I would love your comments on these lessons, as they emerge for me, especially if you disagree or have particular aspects to wish to share, which I could learn from. I don’t think these lessons can be fully ‘learnt’ or ticked off completely. My sense is that they are a slow and progressive deepening, which I’m excited about.
The poem by Jeff Foster I promised to share (from Allowing emotions to flow section above):
“As the Buddha taught, there is no ground anywhere to be found here. Nothing to hold onto. No existential home for us.
Except here in presence. Except here in the breath.
The price of freedom, then? A relentless commitment to both the light and the dark of experience. To the joy and sorrow of life, the boredom and the bliss and the insecurity of living.

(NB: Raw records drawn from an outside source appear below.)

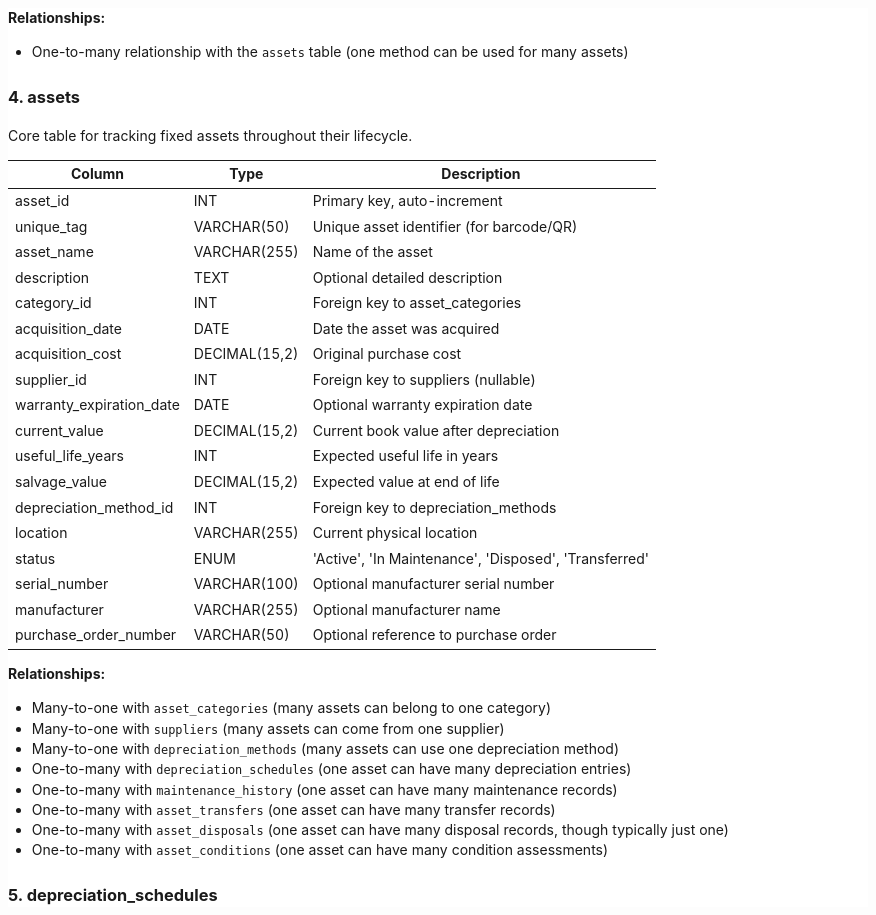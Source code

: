**Relationships:**
- One-to-many relationship with the `assets` table (one method can be used for many assets)

### 4. assets

Core table for tracking fixed assets throughout their lifecycle.

| Column | Type | Description |
|--------|------|-------------|
| asset_id | INT | Primary key, auto-increment |
| unique_tag | VARCHAR(50) | Unique asset identifier (for barcode/QR) |
| asset_name | VARCHAR(255) | Name of the asset |
| description | TEXT | Optional detailed description |
| category_id | INT | Foreign key to asset_categories |
| acquisition_date | DATE | Date the asset was acquired |
| acquisition_cost | DECIMAL(15,2) | Original purchase cost |
| supplier_id | INT | Foreign key to suppliers (nullable) |
| warranty_expiration_date | DATE | Optional warranty expiration date |
| current_value | DECIMAL(15,2) | Current book value after depreciation |
| useful_life_years | INT | Expected useful life in years |
| salvage_value | DECIMAL(15,2) | Expected value at end of life |
| depreciation_method_id | INT | Foreign key to depreciation_methods |
| location | VARCHAR(255) | Current physical location |
| status | ENUM | 'Active', 'In Maintenance', 'Disposed', 'Transferred' |
| serial_number | VARCHAR(100) | Optional manufacturer serial number |
| manufacturer | VARCHAR(255) | Optional manufacturer name |
| purchase_order_number | VARCHAR(50) | Optional reference to purchase order |

**Relationships:**
- Many-to-one with `asset_categories` (many assets can belong to one category)
- Many-to-one with `suppliers` (many assets can come from one supplier)
- Many-to-one with `depreciation_methods` (many assets can use one depreciation method)
- One-to-many with `depreciation_schedules` (one asset can have many depreciation entries)
- One-to-many with `maintenance_history` (one asset can have many maintenance records)
- One-to-many with `asset_transfers` (one asset can have many transfer records)
- One-to-many with `asset_disposals` (one asset can have many disposal records, though typically just one)
- One-to-many with `asset_conditions` (one asset can have many condition assessments)

### 5. depreciation_schedules
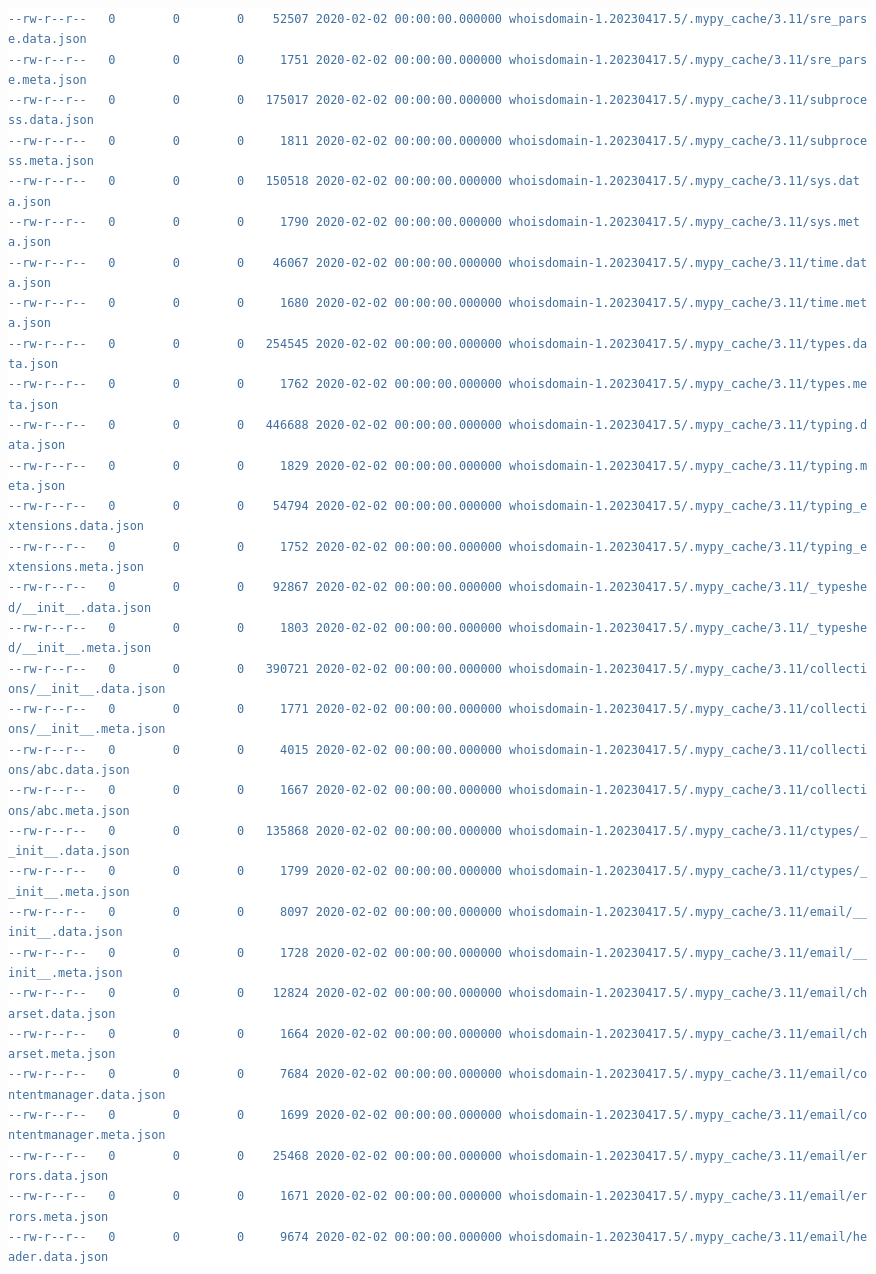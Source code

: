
 ```diff
--rw-r--r--   0        0        0    52507 2020-02-02 00:00:00.000000 whoisdomain-1.20230417.5/.mypy_cache/3.11/sre_parse.data.json
--rw-r--r--   0        0        0     1751 2020-02-02 00:00:00.000000 whoisdomain-1.20230417.5/.mypy_cache/3.11/sre_parse.meta.json
--rw-r--r--   0        0        0   175017 2020-02-02 00:00:00.000000 whoisdomain-1.20230417.5/.mypy_cache/3.11/subprocess.data.json
--rw-r--r--   0        0        0     1811 2020-02-02 00:00:00.000000 whoisdomain-1.20230417.5/.mypy_cache/3.11/subprocess.meta.json
--rw-r--r--   0        0        0   150518 2020-02-02 00:00:00.000000 whoisdomain-1.20230417.5/.mypy_cache/3.11/sys.data.json
--rw-r--r--   0        0        0     1790 2020-02-02 00:00:00.000000 whoisdomain-1.20230417.5/.mypy_cache/3.11/sys.meta.json
--rw-r--r--   0        0        0    46067 2020-02-02 00:00:00.000000 whoisdomain-1.20230417.5/.mypy_cache/3.11/time.data.json
--rw-r--r--   0        0        0     1680 2020-02-02 00:00:00.000000 whoisdomain-1.20230417.5/.mypy_cache/3.11/time.meta.json
--rw-r--r--   0        0        0   254545 2020-02-02 00:00:00.000000 whoisdomain-1.20230417.5/.mypy_cache/3.11/types.data.json
--rw-r--r--   0        0        0     1762 2020-02-02 00:00:00.000000 whoisdomain-1.20230417.5/.mypy_cache/3.11/types.meta.json
--rw-r--r--   0        0        0   446688 2020-02-02 00:00:00.000000 whoisdomain-1.20230417.5/.mypy_cache/3.11/typing.data.json
--rw-r--r--   0        0        0     1829 2020-02-02 00:00:00.000000 whoisdomain-1.20230417.5/.mypy_cache/3.11/typing.meta.json
--rw-r--r--   0        0        0    54794 2020-02-02 00:00:00.000000 whoisdomain-1.20230417.5/.mypy_cache/3.11/typing_extensions.data.json
--rw-r--r--   0        0        0     1752 2020-02-02 00:00:00.000000 whoisdomain-1.20230417.5/.mypy_cache/3.11/typing_extensions.meta.json
--rw-r--r--   0        0        0    92867 2020-02-02 00:00:00.000000 whoisdomain-1.20230417.5/.mypy_cache/3.11/_typeshed/__init__.data.json
--rw-r--r--   0        0        0     1803 2020-02-02 00:00:00.000000 whoisdomain-1.20230417.5/.mypy_cache/3.11/_typeshed/__init__.meta.json
--rw-r--r--   0        0        0   390721 2020-02-02 00:00:00.000000 whoisdomain-1.20230417.5/.mypy_cache/3.11/collections/__init__.data.json
--rw-r--r--   0        0        0     1771 2020-02-02 00:00:00.000000 whoisdomain-1.20230417.5/.mypy_cache/3.11/collections/__init__.meta.json
--rw-r--r--   0        0        0     4015 2020-02-02 00:00:00.000000 whoisdomain-1.20230417.5/.mypy_cache/3.11/collections/abc.data.json
--rw-r--r--   0        0        0     1667 2020-02-02 00:00:00.000000 whoisdomain-1.20230417.5/.mypy_cache/3.11/collections/abc.meta.json
--rw-r--r--   0        0        0   135868 2020-02-02 00:00:00.000000 whoisdomain-1.20230417.5/.mypy_cache/3.11/ctypes/__init__.data.json
--rw-r--r--   0        0        0     1799 2020-02-02 00:00:00.000000 whoisdomain-1.20230417.5/.mypy_cache/3.11/ctypes/__init__.meta.json
--rw-r--r--   0        0        0     8097 2020-02-02 00:00:00.000000 whoisdomain-1.20230417.5/.mypy_cache/3.11/email/__init__.data.json
--rw-r--r--   0        0        0     1728 2020-02-02 00:00:00.000000 whoisdomain-1.20230417.5/.mypy_cache/3.11/email/__init__.meta.json
--rw-r--r--   0        0        0    12824 2020-02-02 00:00:00.000000 whoisdomain-1.20230417.5/.mypy_cache/3.11/email/charset.data.json
--rw-r--r--   0        0        0     1664 2020-02-02 00:00:00.000000 whoisdomain-1.20230417.5/.mypy_cache/3.11/email/charset.meta.json
--rw-r--r--   0        0        0     7684 2020-02-02 00:00:00.000000 whoisdomain-1.20230417.5/.mypy_cache/3.11/email/contentmanager.data.json
--rw-r--r--   0        0        0     1699 2020-02-02 00:00:00.000000 whoisdomain-1.20230417.5/.mypy_cache/3.11/email/contentmanager.meta.json
--rw-r--r--   0        0        0    25468 2020-02-02 00:00:00.000000 whoisdomain-1.20230417.5/.mypy_cache/3.11/email/errors.data.json
--rw-r--r--   0        0        0     1671 2020-02-02 00:00:00.000000 whoisdomain-1.20230417.5/.mypy_cache/3.11/email/errors.meta.json
--rw-r--r--   0        0        0     9674 2020-02-02 00:00:00.000000 whoisdomain-1.20230417.5/.mypy_cache/3.11/email/header.data.json
```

There is a profound loneliness inherent in existence itself. It is the loneliness of distant planets spinning in infinite space. It is the loneliness of forever being at the point of pure creation. It is the loneliness of leaving the world, confronting the passing moments, dying to all that you want and love and know. It is the loneliness that exists at the core of every living being.
It is a sacred loneliness that is not bad, or wrong, or sinful or shameful, or a sign that you are broken or damaged or incomplete in some way.
It is a nourishing, comforting, restful, life-giving loneliness, a misunderstood doorway to joy.
It is a loneliness that never leaves, that is unrelated to how 'popular' you are. It is a loneliness that does not isolate you, but actually connects you to all Life. It is a healthy loneliness, and it takes courage to stay with it and not run away.
Touch life at the point of creation, then; loneliness contains its own cure.”